Ma corteggio naturalistico è anche l’idillio d’arcadica memoria, sono le molli prode di fonti e ninfe, è la descrizione raffinata o inquietante di sfondi che richiamano i primitivi o il surrealismo di Boecklin. Una natura a tutto campo, che strega, avvolge, accoglie e respinge il corpo umano, lo crea e se ne fa propaggine: studiato, questo corpo, sezionato e ritratto in tutte le sue ripugnanti o seducenti proposizioni, il suo spirito viene coltivato ed espresso dalla calligrafia di un segno che ricerca spericolate soluzioni tecniche e ricorre a microscopici impegni del bulino o della puntasecca, a rendere la paranoia di un vecchio o le seduzioni innocenti o perverse di una fanciulla.

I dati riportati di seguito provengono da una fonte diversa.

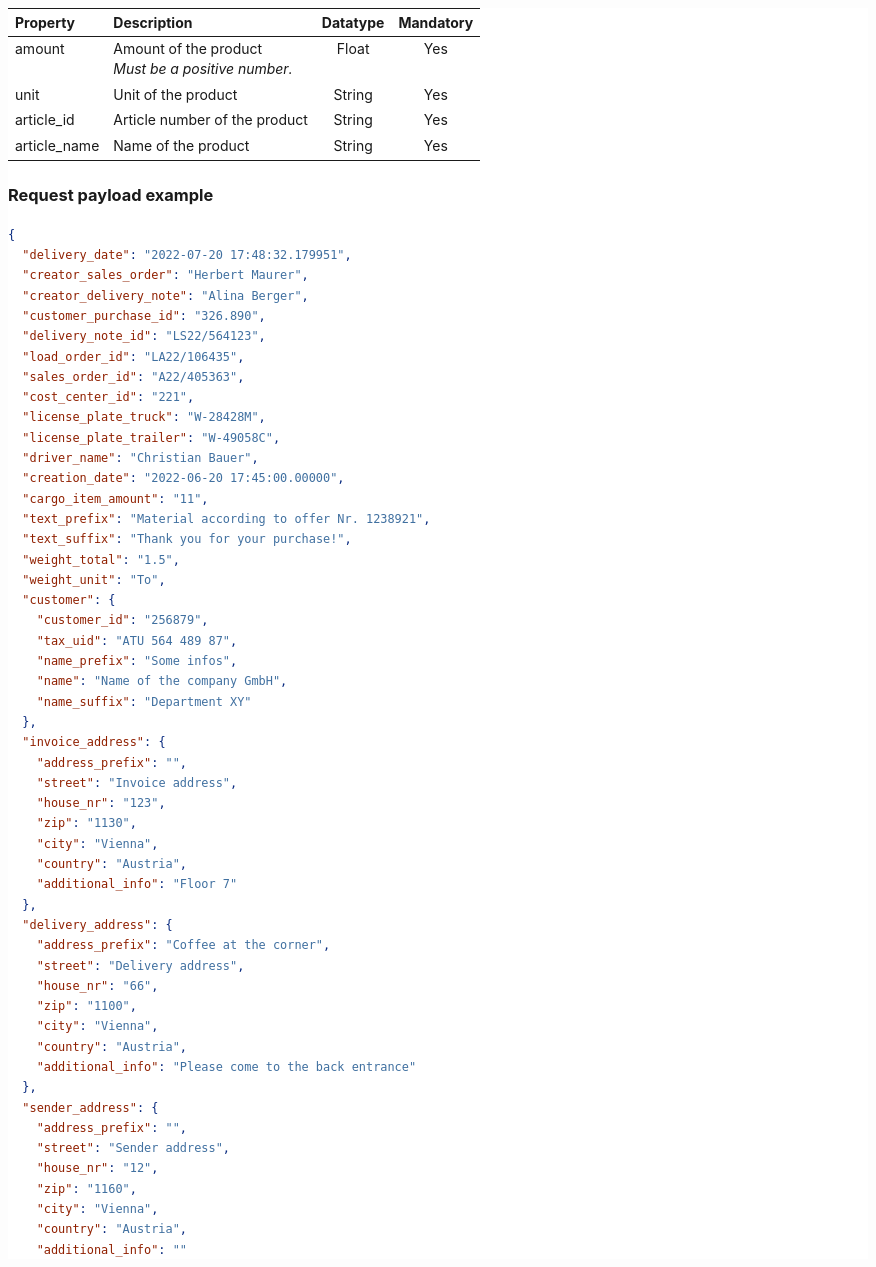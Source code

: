 | Property       | Description                                            | Datatype | Mandatory |
|:---------------|:-------------------------------------------------------|:--------:|:---------:|
| amount         | Amount of the product<br/>*Must be a positive number.* |  Float   |    Yes    |
| unit           | Unit of the product                                    |  String  |    Yes    |
| article_id | Article number of the product                          |  String  |    Yes    |
| article_name   | Name of the product                                    |  String  |    Yes    |

### Request payload example

```json
{
  "delivery_date": "2022-07-20 17:48:32.179951",
  "creator_sales_order": "Herbert Maurer",
  "creator_delivery_note": "Alina Berger",
  "customer_purchase_id": "326.890",
  "delivery_note_id": "LS22/564123",
  "load_order_id": "LA22/106435",
  "sales_order_id": "A22/405363",
  "cost_center_id": "221",
  "license_plate_truck": "W-28428M",
  "license_plate_trailer": "W-49058C",
  "driver_name": "Christian Bauer",
  "creation_date": "2022-06-20 17:45:00.00000",
  "cargo_item_amount": "11",
  "text_prefix": "Material according to offer Nr. 1238921",
  "text_suffix": "Thank you for your purchase!",
  "weight_total": "1.5",
  "weight_unit": "To",
  "customer": {
    "customer_id": "256879",
    "tax_uid": "ATU 564 489 87",
    "name_prefix": "Some infos",
    "name": "Name of the company GmbH",
    "name_suffix": "Department XY"
  },
  "invoice_address": {
    "address_prefix": "",
    "street": "Invoice address",
    "house_nr": "123",
    "zip": "1130",
    "city": "Vienna",
    "country": "Austria",
    "additional_info": "Floor 7"
  },
  "delivery_address": {
    "address_prefix": "Coffee at the corner",
    "street": "Delivery address",
    "house_nr": "66",
    "zip": "1100",
    "city": "Vienna",
    "country": "Austria",
    "additional_info": "Please come to the back entrance"
  },
  "sender_address": {
    "address_prefix": "",
    "street": "Sender address",
    "house_nr": "12",
    "zip": "1160",
    "city": "Vienna",
    "country": "Austria",
    "additional_info": ""
```
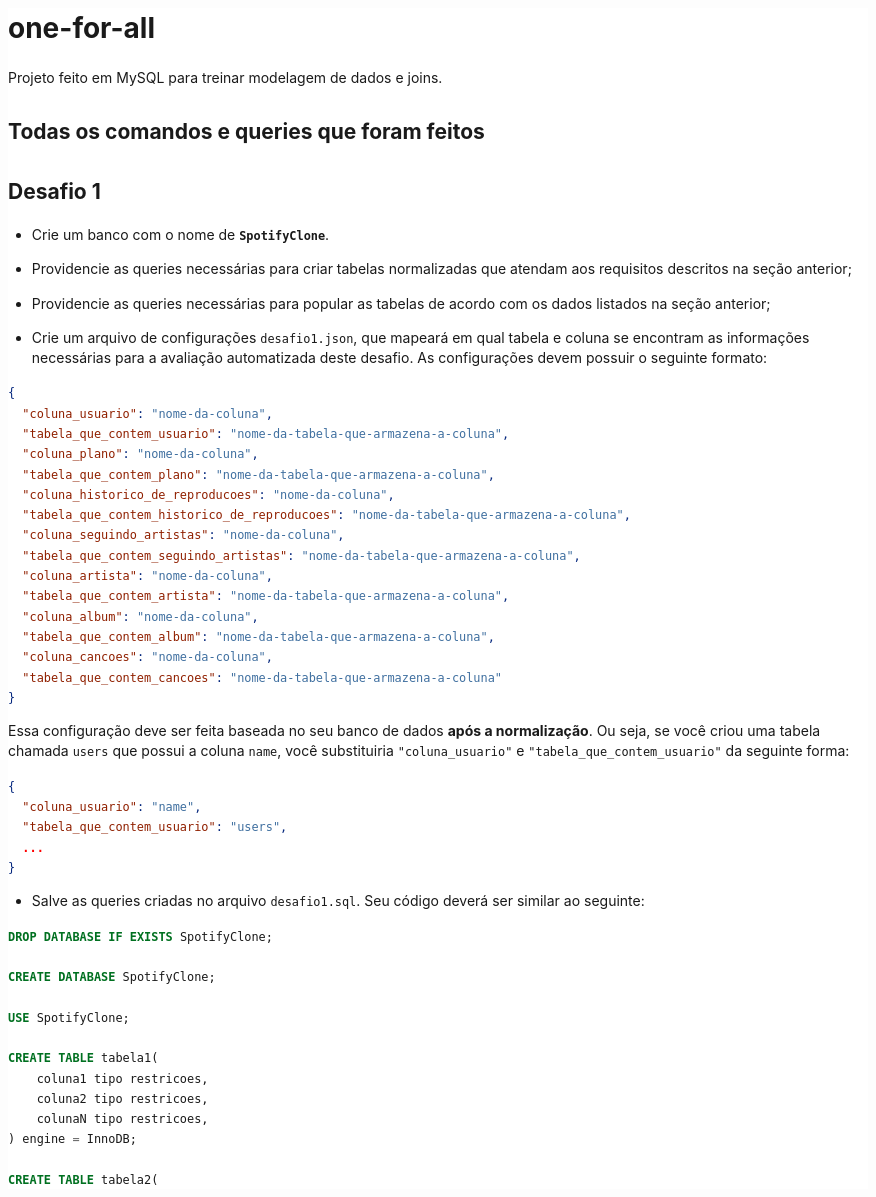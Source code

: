 # one-for-all
Projeto feito em MySQL para treinar modelagem de dados e joins.

## Todas os comandos e queries que foram feitos

## Desafio 1

* Crie um banco com o nome de **`SpotifyClone`**.

* Providencie as queries necessárias para criar tabelas normalizadas que atendam aos requisitos descritos na seção anterior;

* Providencie as queries necessárias para popular as tabelas de acordo com os dados listados na seção anterior;

* Crie um arquivo de configurações `desafio1.json`, que mapeará em qual tabela e coluna se encontram as informações necessárias para a avaliação automatizada deste desafio. As configurações devem possuir o seguinte formato:

```json
{
  "coluna_usuario": "nome-da-coluna",
  "tabela_que_contem_usuario": "nome-da-tabela-que-armazena-a-coluna",
  "coluna_plano": "nome-da-coluna",
  "tabela_que_contem_plano": "nome-da-tabela-que-armazena-a-coluna",
  "coluna_historico_de_reproducoes": "nome-da-coluna",
  "tabela_que_contem_historico_de_reproducoes": "nome-da-tabela-que-armazena-a-coluna",
  "coluna_seguindo_artistas": "nome-da-coluna",
  "tabela_que_contem_seguindo_artistas": "nome-da-tabela-que-armazena-a-coluna",
  "coluna_artista": "nome-da-coluna",
  "tabela_que_contem_artista": "nome-da-tabela-que-armazena-a-coluna",
  "coluna_album": "nome-da-coluna",
  "tabela_que_contem_album": "nome-da-tabela-que-armazena-a-coluna",
  "coluna_cancoes": "nome-da-coluna",
  "tabela_que_contem_cancoes": "nome-da-tabela-que-armazena-a-coluna"
}
```

Essa configuração deve ser feita baseada no seu banco de dados **após a normalização**. Ou seja, se você criou uma tabela chamada `users` que possui a coluna `name`, você substituiria `"coluna_usuario"` e `"tabela_que_contem_usuario"` da seguinte forma:

```json
{
  "coluna_usuario": "name",
  "tabela_que_contem_usuario": "users",
  ...
}
```

* Salve as queries criadas no arquivo `desafio1.sql`. Seu código deverá ser similar ao seguinte:

```sql
DROP DATABASE IF EXISTS SpotifyClone;

CREATE DATABASE SpotifyClone;

USE SpotifyClone;

CREATE TABLE tabela1(
    coluna1 tipo restricoes,
    coluna2 tipo restricoes,
    colunaN tipo restricoes,
) engine = InnoDB;

CREATE TABLE tabela2(
```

Ci sono momenti in cui vien da chiedersi, di fronte alle opere di questi ucraini, se la loro arte tenga più delle esasperazioni e delle follie di un tecnicismo barocco o se riverberi su di noi, da quei cieli percorsi e stravolti da una melanconia düreriana, il dramma eterno dell’uomo, toccato con novissime corde, in un contesto di spazio e di tempo che ci è ancora tanto lontano: ecco dunque l’espressionismo favoloso di flussi sensuali di Agirba, la florida dolcezza di donne e paesi di Bekker, il colorato bestiario di Kirnitsky, l’umorismo grottesco di Hrapov. Una delle voci più alte è infine quella di Kalynovych. Per descrivere il proprio mondo interiore Konstantin non vìola, non deforma la sua serena, triste, mite campagna ucraina. Con un disegno microscopicamente indagabile si ripiega su di lei e, semplicemente, la rapisce e la ricolloca, popolata di genti e manufatti, nelle plaghe del sogno e del mito. La fiaba nordica e orientale, le suggestioni della storia e dell’arte, gli studi anatomici, le reliquie di prospettive e disegni dell’infanzia, le Stimmungen dei mesi e delle stagioni, la grazia realistica e mai aggressiva di un corpo di donna, tutta questa fenomenologia personale o emergente dallo Spiritus mundi si accampa sotto un cielo di stelle o su lande nevate sorrase da ombre di uccelli, tra acquitrini e corteggi di nubi magicamente incise all’orizzonte. Non a caso Voyage e Dream sono parole ricorrenti nei titoli delle sue opere.
Un’aria sospesa di sogno, carica di quella fascinazione ineludibile che l’Oriente porta sempre con sé, vi attende in questa saletta fuori del tempo, nella media Val Bormida: sono più di 80 capolavori, segnati dall’asciutto segno inchiostrato o soffusi di colori, perdizione dell’occhio e dell’anima.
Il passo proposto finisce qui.